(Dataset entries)

*** Begin section ***

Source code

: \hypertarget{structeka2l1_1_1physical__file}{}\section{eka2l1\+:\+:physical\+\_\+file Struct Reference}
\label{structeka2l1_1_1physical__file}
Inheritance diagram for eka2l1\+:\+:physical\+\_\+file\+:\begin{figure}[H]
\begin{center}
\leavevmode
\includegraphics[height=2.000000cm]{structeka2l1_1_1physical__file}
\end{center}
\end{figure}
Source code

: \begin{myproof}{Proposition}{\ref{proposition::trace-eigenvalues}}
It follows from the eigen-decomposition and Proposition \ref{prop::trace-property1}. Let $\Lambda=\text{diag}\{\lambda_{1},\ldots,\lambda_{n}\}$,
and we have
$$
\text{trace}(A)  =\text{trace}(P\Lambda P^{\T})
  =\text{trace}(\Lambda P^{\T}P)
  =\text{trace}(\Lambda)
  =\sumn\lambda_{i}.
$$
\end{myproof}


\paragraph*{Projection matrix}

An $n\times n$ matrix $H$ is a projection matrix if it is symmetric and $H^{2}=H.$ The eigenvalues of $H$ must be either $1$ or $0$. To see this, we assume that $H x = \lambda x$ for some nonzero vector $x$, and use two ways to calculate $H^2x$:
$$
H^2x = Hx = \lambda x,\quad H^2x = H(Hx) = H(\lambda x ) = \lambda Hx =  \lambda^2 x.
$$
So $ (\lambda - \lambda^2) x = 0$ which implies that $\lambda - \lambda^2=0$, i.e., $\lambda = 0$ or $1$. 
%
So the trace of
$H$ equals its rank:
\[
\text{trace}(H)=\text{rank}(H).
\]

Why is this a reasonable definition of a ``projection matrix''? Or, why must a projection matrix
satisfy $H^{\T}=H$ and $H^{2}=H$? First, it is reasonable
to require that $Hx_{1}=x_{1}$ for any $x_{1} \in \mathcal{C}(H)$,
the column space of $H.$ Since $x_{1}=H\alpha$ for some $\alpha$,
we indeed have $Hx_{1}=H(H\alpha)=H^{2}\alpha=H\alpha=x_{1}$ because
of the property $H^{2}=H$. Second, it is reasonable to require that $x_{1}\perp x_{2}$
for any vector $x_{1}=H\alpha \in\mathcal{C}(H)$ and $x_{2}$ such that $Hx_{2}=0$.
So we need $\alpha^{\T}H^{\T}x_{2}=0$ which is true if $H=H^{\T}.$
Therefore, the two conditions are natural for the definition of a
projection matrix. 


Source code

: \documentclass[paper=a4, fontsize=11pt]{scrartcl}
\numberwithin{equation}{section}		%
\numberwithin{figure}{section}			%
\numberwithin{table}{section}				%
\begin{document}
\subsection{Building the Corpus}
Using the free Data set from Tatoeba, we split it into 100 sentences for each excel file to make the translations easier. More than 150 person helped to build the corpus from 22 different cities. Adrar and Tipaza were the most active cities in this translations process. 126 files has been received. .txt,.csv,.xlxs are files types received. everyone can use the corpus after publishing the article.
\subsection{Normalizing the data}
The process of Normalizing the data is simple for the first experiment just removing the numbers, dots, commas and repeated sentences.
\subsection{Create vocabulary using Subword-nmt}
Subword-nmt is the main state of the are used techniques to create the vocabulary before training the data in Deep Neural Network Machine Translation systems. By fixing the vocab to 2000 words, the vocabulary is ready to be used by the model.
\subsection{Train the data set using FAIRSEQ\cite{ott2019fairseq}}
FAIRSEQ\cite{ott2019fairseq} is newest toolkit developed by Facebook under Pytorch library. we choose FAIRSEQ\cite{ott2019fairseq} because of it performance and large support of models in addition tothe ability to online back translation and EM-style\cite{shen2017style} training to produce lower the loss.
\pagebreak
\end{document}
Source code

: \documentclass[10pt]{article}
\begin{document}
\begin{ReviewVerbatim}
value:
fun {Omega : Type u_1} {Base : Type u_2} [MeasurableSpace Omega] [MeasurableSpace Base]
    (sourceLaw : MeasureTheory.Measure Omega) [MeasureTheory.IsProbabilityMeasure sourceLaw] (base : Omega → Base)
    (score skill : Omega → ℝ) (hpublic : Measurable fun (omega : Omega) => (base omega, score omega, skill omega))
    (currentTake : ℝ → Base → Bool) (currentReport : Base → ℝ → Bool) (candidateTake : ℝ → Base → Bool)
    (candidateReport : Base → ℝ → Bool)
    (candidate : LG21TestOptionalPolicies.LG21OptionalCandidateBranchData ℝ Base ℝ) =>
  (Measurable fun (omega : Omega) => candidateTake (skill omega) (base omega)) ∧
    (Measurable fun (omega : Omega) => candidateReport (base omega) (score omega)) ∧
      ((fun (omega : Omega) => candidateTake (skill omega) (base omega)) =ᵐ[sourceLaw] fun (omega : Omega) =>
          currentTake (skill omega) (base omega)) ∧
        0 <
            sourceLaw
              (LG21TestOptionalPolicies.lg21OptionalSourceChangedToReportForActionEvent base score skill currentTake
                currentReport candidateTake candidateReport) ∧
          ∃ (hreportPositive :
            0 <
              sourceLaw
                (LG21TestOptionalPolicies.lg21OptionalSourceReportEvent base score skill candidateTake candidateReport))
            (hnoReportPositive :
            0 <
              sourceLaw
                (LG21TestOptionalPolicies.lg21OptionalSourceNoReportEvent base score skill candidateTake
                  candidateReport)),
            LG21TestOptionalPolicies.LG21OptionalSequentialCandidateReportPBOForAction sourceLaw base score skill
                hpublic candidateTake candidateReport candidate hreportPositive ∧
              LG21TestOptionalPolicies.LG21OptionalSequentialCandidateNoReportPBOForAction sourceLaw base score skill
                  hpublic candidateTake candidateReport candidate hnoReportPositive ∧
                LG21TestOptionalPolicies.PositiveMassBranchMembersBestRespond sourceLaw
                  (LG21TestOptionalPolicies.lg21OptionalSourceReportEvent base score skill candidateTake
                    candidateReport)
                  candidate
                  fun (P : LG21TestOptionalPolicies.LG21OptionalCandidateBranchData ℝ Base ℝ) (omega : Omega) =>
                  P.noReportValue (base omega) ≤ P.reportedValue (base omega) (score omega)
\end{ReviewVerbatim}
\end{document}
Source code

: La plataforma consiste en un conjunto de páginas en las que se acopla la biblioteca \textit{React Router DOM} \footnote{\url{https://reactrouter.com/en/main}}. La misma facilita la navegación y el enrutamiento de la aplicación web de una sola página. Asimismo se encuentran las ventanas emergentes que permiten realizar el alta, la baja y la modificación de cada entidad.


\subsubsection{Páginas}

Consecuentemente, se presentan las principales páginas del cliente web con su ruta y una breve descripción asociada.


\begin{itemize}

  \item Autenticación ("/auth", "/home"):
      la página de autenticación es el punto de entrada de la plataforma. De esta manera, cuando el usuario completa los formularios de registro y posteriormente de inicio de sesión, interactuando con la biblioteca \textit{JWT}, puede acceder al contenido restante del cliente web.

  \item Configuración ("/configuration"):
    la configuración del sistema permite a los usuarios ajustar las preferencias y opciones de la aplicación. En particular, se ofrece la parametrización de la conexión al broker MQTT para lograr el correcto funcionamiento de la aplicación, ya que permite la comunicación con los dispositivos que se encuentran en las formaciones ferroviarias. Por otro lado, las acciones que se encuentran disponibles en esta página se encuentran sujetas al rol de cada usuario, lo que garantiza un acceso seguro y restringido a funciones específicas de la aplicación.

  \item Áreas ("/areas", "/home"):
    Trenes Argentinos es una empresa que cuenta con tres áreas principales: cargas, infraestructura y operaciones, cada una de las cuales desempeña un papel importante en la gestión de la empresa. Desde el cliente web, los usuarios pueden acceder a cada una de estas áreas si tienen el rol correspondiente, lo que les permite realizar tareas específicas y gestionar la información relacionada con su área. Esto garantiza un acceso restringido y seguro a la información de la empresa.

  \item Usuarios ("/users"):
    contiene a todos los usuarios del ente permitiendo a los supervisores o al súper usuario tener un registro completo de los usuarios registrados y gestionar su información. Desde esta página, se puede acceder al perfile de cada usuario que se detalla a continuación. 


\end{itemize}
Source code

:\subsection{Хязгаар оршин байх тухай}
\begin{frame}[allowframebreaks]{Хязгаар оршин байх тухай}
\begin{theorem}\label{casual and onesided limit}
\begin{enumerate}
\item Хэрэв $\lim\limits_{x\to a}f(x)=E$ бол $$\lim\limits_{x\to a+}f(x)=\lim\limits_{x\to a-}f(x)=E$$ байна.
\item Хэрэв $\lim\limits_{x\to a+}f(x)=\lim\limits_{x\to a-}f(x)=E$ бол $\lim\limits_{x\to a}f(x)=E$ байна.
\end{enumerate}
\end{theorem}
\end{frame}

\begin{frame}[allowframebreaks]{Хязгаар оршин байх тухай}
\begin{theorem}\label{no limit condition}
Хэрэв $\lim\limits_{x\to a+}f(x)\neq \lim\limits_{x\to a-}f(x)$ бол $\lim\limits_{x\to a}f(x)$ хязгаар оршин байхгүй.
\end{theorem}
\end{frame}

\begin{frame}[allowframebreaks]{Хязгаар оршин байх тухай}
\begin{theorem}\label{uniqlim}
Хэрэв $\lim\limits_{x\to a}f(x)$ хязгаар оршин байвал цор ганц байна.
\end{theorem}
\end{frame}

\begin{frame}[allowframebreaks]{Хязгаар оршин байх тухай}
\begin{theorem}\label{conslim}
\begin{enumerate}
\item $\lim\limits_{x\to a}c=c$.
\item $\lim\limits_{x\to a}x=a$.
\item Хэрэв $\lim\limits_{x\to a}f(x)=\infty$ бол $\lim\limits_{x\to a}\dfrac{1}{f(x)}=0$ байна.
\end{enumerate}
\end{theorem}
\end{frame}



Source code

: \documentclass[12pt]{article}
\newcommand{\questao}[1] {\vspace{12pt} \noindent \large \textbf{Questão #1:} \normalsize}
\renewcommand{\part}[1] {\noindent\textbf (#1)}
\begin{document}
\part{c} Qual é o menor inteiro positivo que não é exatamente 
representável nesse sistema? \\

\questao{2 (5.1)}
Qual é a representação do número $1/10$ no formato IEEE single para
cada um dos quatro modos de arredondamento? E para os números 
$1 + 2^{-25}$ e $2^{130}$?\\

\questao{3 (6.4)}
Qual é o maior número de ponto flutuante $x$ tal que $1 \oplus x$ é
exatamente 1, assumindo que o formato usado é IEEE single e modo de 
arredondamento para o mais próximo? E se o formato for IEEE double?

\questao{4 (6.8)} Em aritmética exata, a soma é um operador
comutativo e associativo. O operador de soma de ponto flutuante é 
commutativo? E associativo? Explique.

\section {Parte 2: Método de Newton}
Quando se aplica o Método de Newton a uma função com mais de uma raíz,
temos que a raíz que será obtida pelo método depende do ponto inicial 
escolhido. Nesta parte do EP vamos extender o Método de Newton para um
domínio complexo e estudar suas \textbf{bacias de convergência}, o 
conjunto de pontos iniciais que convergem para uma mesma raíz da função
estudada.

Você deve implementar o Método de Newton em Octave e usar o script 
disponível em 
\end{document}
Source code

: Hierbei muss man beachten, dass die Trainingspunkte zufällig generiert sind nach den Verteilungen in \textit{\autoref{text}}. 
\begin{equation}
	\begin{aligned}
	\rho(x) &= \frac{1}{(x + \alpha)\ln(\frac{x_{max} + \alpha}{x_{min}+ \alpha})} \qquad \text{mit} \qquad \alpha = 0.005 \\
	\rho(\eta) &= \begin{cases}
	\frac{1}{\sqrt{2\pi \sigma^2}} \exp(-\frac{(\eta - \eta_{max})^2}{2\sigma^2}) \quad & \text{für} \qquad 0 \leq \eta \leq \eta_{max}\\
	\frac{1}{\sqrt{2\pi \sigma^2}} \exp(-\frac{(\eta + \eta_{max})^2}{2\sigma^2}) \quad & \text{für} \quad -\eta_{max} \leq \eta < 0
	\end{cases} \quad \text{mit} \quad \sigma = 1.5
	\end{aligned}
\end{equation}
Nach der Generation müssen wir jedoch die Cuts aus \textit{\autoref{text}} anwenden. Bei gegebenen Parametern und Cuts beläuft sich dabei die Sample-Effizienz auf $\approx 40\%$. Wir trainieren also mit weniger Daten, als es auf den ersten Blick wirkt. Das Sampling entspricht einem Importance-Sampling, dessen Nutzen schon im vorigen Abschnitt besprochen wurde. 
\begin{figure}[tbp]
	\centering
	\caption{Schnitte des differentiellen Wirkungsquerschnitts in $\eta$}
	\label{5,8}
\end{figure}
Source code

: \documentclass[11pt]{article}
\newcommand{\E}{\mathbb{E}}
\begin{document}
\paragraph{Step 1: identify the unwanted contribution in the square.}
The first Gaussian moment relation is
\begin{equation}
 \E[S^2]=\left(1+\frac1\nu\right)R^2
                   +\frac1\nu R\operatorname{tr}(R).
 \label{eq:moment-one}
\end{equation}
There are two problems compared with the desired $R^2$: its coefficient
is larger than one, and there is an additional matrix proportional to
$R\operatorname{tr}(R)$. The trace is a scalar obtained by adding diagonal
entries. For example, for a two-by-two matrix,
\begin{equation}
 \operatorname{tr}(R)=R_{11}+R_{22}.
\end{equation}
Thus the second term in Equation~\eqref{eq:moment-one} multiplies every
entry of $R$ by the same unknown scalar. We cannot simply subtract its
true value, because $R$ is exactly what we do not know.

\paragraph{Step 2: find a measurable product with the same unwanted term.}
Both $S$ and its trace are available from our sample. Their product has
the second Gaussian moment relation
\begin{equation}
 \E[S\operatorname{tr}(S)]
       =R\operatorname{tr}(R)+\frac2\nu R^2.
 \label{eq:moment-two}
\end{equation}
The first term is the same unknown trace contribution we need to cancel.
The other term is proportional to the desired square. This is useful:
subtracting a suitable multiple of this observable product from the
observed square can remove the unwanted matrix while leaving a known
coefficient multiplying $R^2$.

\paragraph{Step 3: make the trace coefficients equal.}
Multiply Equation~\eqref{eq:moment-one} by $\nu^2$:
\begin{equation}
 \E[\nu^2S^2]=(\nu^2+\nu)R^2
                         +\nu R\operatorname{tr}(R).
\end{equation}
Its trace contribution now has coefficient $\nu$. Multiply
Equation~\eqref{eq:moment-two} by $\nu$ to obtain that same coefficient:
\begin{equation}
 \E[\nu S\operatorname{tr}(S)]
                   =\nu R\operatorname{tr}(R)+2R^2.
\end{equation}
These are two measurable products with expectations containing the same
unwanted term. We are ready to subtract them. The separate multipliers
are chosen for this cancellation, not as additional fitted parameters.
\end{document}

*** End section ***

▶ [Work request] Search the records above for the string "cases". Report each line that has it.

▶ [Solution to this task]
	\rho(\eta) &= \begin{cases}
	\end{cases} \quad \text{mit} \quad \sigma = 1.5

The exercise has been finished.